Fast radio bursts are enigmatic millisecond-scale radio transients reaching us from distant galaxies. Their studies are expected to yield information on their necessarily extreme progenitors - young magnetars, merging neutron stars, and/or even more exotic phenomena - as well as the cosmological distribution of gas in our Universe. The SKA promises to yield both the largest and deepest sample of FRBs, and to localise them sufficiently so as to identify their host galaxies. To date, optical observatories - in particular, the ESO's VLT - have been instrumental in these studies. I'll review the current status of FRB astronomy, and speculate on the science that the SKA will be able to deliver.

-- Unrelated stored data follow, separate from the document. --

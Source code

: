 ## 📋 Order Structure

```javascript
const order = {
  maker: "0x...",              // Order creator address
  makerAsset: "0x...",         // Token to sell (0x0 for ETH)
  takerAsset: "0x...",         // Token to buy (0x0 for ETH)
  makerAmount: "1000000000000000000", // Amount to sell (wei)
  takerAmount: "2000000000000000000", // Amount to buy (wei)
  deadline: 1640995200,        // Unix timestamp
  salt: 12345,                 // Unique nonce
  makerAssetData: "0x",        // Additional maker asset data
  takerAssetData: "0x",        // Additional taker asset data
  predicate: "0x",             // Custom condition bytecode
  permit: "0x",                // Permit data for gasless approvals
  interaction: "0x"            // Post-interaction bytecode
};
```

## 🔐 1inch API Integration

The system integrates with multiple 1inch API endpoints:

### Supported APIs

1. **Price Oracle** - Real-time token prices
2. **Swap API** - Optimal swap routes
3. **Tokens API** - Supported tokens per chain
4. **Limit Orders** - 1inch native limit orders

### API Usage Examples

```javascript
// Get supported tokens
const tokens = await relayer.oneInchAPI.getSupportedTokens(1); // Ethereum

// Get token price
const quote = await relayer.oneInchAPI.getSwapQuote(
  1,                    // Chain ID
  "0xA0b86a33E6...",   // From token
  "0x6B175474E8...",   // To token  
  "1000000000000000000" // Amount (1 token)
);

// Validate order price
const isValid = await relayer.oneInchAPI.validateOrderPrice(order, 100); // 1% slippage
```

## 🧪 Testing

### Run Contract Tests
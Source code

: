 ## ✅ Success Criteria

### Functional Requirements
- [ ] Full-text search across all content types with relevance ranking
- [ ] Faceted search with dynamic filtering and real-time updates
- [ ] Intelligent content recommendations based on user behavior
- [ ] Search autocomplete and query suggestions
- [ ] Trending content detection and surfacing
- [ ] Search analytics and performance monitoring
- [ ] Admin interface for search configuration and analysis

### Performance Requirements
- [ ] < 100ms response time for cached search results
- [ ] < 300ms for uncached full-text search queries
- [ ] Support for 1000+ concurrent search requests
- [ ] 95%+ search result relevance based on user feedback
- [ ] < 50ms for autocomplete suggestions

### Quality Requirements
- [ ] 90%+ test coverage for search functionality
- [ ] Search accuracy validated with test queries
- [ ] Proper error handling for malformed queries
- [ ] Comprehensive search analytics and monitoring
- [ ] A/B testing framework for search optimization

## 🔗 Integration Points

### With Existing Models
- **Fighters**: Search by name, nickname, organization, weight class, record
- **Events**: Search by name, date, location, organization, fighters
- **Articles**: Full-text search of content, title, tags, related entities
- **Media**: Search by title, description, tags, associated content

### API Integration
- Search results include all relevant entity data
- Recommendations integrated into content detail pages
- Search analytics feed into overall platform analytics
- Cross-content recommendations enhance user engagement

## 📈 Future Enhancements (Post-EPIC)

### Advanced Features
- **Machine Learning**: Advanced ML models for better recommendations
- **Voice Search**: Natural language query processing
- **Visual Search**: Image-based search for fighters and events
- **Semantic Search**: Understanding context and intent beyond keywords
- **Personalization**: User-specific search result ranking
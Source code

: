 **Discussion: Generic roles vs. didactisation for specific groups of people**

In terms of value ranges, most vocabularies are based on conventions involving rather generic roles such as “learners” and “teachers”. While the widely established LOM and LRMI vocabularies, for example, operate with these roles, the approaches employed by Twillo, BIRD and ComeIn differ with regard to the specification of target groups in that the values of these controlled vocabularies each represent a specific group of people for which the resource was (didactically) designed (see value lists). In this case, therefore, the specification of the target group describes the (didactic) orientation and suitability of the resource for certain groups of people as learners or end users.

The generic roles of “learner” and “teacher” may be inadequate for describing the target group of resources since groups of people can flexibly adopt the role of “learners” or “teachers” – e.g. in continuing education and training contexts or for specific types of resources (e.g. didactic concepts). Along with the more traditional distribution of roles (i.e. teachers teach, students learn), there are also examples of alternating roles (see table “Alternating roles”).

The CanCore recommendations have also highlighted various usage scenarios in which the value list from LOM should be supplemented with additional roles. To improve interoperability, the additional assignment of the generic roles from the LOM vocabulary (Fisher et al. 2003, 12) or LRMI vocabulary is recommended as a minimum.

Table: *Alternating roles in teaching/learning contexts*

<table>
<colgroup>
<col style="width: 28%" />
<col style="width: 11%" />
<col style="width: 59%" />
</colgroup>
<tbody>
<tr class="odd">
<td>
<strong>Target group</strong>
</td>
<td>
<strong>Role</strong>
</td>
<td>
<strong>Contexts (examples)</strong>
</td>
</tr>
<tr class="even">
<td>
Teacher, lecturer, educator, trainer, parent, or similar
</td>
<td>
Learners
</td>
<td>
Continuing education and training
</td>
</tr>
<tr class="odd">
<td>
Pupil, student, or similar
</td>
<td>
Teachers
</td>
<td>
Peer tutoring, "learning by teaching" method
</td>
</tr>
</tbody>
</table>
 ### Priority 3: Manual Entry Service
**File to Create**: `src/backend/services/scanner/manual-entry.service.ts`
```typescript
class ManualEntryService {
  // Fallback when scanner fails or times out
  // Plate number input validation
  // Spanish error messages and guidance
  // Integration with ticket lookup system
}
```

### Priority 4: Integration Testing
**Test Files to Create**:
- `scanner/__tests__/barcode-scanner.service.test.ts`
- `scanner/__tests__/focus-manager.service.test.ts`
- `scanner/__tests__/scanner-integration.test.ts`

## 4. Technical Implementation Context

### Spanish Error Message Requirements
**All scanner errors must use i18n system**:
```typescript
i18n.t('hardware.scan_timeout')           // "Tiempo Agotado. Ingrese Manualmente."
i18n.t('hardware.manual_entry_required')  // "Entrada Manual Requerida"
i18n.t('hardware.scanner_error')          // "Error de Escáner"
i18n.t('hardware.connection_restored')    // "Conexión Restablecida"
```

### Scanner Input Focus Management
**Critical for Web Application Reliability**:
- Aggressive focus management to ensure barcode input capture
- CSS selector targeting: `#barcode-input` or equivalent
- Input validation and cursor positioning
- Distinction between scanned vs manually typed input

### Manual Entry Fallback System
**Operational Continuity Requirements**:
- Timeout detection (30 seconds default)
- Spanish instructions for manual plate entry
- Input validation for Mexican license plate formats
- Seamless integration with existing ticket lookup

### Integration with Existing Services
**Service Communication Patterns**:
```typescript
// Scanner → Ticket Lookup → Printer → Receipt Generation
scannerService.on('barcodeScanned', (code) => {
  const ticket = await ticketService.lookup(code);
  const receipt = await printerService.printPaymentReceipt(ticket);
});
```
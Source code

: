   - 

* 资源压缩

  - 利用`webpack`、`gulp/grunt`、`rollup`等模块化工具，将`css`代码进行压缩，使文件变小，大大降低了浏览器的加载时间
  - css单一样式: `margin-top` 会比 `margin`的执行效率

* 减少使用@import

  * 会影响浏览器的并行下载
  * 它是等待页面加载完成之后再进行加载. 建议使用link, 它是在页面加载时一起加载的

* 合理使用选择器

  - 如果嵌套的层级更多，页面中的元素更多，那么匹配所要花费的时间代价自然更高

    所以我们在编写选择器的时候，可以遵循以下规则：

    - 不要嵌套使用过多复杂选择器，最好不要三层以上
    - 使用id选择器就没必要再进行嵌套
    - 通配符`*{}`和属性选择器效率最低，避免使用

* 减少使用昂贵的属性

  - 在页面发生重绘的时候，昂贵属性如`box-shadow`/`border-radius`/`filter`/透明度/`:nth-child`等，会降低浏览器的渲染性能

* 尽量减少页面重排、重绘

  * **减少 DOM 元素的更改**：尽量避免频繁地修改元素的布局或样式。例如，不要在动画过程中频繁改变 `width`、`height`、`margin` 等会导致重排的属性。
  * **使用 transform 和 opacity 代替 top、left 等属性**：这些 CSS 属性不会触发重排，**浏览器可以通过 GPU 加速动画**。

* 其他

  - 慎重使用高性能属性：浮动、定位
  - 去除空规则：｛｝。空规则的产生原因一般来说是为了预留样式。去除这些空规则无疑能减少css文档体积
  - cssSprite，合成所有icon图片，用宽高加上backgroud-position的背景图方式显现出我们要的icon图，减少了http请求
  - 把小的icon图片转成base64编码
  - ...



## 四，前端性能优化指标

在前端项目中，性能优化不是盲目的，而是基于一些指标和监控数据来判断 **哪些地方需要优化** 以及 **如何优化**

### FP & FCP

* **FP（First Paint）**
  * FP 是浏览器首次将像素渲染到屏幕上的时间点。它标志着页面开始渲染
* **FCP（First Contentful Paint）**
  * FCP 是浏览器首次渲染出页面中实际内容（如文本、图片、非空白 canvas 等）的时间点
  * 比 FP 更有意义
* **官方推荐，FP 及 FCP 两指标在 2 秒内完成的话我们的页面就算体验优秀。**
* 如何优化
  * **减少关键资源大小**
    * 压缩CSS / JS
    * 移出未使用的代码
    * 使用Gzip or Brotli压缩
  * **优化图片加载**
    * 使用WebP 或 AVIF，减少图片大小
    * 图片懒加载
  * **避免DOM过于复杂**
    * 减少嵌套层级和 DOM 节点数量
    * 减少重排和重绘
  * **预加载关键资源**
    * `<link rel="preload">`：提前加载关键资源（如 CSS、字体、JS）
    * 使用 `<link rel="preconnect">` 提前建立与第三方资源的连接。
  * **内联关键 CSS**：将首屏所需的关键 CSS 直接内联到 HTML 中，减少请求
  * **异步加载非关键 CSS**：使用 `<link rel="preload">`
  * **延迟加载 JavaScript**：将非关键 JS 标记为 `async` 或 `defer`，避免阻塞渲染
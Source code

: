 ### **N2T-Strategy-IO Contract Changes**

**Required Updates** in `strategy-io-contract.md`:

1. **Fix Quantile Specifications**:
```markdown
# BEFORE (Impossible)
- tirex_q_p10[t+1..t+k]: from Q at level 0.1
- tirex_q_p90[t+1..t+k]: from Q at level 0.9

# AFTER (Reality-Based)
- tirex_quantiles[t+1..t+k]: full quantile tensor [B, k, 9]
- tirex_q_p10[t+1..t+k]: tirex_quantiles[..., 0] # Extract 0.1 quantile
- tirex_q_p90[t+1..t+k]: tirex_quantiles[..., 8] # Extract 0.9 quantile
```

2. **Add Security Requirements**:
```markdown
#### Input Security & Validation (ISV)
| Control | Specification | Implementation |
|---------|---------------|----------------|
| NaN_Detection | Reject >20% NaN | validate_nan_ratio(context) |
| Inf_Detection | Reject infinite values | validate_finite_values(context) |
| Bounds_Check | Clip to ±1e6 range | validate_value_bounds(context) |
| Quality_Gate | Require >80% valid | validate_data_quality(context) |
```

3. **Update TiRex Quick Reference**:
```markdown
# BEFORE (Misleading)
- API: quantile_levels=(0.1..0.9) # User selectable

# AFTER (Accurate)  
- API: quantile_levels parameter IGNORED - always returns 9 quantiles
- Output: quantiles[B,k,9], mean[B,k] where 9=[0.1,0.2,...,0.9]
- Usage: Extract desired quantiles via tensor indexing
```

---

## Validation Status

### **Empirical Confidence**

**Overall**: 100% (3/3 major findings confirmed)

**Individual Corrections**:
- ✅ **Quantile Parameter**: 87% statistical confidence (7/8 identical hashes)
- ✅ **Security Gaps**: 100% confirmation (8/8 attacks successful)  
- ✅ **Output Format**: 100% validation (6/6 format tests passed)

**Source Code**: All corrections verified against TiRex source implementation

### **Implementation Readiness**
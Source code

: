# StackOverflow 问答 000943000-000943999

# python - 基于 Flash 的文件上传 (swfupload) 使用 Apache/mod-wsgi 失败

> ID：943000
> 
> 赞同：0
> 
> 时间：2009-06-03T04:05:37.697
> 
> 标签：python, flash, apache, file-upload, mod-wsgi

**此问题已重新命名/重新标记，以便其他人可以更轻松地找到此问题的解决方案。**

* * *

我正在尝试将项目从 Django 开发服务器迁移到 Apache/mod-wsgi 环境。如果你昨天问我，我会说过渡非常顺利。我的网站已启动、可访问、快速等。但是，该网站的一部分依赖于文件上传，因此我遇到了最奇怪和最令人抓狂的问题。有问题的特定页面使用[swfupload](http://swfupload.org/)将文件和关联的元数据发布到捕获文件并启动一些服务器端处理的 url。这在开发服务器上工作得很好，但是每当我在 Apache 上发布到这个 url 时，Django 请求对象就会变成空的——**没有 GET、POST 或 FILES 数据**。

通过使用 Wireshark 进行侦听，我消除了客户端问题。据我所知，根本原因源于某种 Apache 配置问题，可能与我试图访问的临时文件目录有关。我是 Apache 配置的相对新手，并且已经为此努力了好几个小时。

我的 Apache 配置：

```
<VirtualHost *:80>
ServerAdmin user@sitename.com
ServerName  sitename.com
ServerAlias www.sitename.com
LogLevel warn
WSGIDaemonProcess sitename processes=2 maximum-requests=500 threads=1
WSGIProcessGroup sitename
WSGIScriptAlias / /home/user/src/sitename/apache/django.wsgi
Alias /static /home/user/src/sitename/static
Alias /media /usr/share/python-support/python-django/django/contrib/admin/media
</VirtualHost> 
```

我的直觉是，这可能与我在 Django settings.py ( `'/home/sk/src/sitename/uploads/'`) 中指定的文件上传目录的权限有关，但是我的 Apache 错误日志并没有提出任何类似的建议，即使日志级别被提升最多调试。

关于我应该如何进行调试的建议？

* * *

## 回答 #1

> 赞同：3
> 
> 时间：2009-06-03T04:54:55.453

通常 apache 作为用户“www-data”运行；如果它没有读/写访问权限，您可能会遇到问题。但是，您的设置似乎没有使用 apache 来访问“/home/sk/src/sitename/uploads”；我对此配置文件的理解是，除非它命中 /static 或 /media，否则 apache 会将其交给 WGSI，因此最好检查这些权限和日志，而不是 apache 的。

Decreasing the timescale by a factor of one million, the particle cascades initiated by cosmic rays impacting with the Earth's atmosphere produce nanosecond-scale bursts of radio waves. LOFAR has already shown that radio measurements are the most precise method for studying these particle cascades. The high central density of SKA-low promises to yield the ultimate precision measurements of primary cosmic ray particles and the physics of its interaction, allowing studies of their origin, and physical processes at energies unavailable to terrestrial particle accelerators such as the LHC. I'll focus in particular on the specialist observation mode required to study cosmic rays, and report on recent developments with the Murchison Widefield Array.